At the risk of sounding too pessimistic, here are a few predictions of what will happen now that the House has passed HR 3590 by a vote of 219-212, and once President Obama signs the bill into law:
• Several states and thousands of individuals will sue to enjoin the federal government from enforcing the law. Most of those cases will fail. The Supreme Court will wound, but not kill, the law. The 10th Amendment will be effectively read out of the Bill of Rights. And even if the individual mandate is voided, it won't much matter when the vast majority of private insurers are regulated out of business.
• The Republicans will take back Congress in November, but the margins will be insufficient to mount a successful repeal effort. This will be a great disappointment to many voters, who will stay home in 2012. Unfortunately, those disappointed voters would have voted for Obama's opponent.
• The regulations will be worse than anyone can imagine. The result will be to force out of business all but two or three of the largest health insurance companies in the United States. Those companies will eventually be protected by future legislation aimed at "fixing" the flaws of HR 3590. But in practice, the companies will be government proxies.
• American quality of life and lifespan will fall slightly over the next 30 years. The reason lifespan won't decline significantly is that federal regulators will successfully tax or ban substances or foods it deems harmful to Americans' health -- which, we will soon learn, is an expensive commodity indeed.
• The United States will never have a single-payer system quite like that of Canada or the United Kingdom. Rather, it will be a two-tiered system that still gives the very wealthy and well-connected access to care and treatment that the vast majority of Americans simply cannot receive.
• The new system will not reduce the deficit. It will not cut waste, fraud or abuse. Congress will need to pass new laws against new crimes that innovative con men and swindlers will invent to exploit or circumvent this law.
• There will be other unintended consequences nobody today can imagine. How do I know? Because it was ever thus.
• Most Americans will shrug and try to go along to get along. We'll be a poorer people, if not in wealth, then in spirit. I likely won't live to see the worst of it -- ironically, I'll have the feds to thank for it, I'm sure -- but my kids will.
Some glib fool on Twitter wrote after the vote: "It sounds so calm outside! And America is still here!" Of course it is, you preposterous ass. Freedom ends not with a bang, but a whimper.
Update: David Frum offers a few bullet points of his own in a post titled, perhaps appropriately, "Waterloo." The gist:
It’s hard to exaggerate the magnitude of the disaster. Conservatives may cheer themselves that they’ll compensate for today’s expected vote with a big win in the November 2010 elections. But:
(1) It’s a good bet that conservatives are over-optimistic about November – by then the economy will have improved and the immediate goodies in the healthcare bill will be reaching key voting blocs.

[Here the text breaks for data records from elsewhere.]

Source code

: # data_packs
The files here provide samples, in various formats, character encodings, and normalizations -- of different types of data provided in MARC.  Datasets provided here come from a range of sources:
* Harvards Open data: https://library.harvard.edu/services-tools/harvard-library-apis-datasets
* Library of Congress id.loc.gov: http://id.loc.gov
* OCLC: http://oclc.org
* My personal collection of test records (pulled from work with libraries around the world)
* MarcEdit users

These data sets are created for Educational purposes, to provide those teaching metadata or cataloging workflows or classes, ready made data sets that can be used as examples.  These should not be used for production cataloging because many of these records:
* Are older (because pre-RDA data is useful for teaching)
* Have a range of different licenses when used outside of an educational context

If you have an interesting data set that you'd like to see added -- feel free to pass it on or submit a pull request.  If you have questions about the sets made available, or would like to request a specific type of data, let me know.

(2) So what? Legislative majorities come and go. This healthcare bill is forever. A win in November is very poor compensation for this debacle now.
So far, I think a lot of conservatives will agree with me. Now comes the hard lesson:
A huge part of the blame for today’s disaster attaches to conservatives and Republicans ourselves.
At the beginning of this process we made a strategic decision: unlike, say, Democrats in 2001 when President Bush proposed his first tax cut, we would make no deal with the administration. No negotiations, no compromise, nothing. We were going for all the marbles. This would be Obama’s Waterloo – just as healthcare was Clinton’s in 1994.
Only, the hardliners overlooked a few key facts: Obama was elected with 53% of the vote, not Clinton’s 42%. The liberal block within the Democratic congressional caucus is bigger and stronger than it was in 1993-94. And of course the Democrats also remember their history, and also remember the consequences of their 1994 failure.
This time, when we went for all the marbles, we ended with none.
Frum wonders if compromise was possible. Compromise may have been possible, but hardly desirable. The result would have arrogated to the benefit of the state. "So today’s defeat for free-market economics and Republican values is a huge win for the conservative entertainment industry," Frum writes. "For the cause they purport to represent, it’s Waterloo all right: ours." Frum should perhaps have a drink and find some nerve. What happens going forward, even if defeat is inevitable, requires men of character and possessing strong stomachs. I strongly doubt that David Frum is such a man.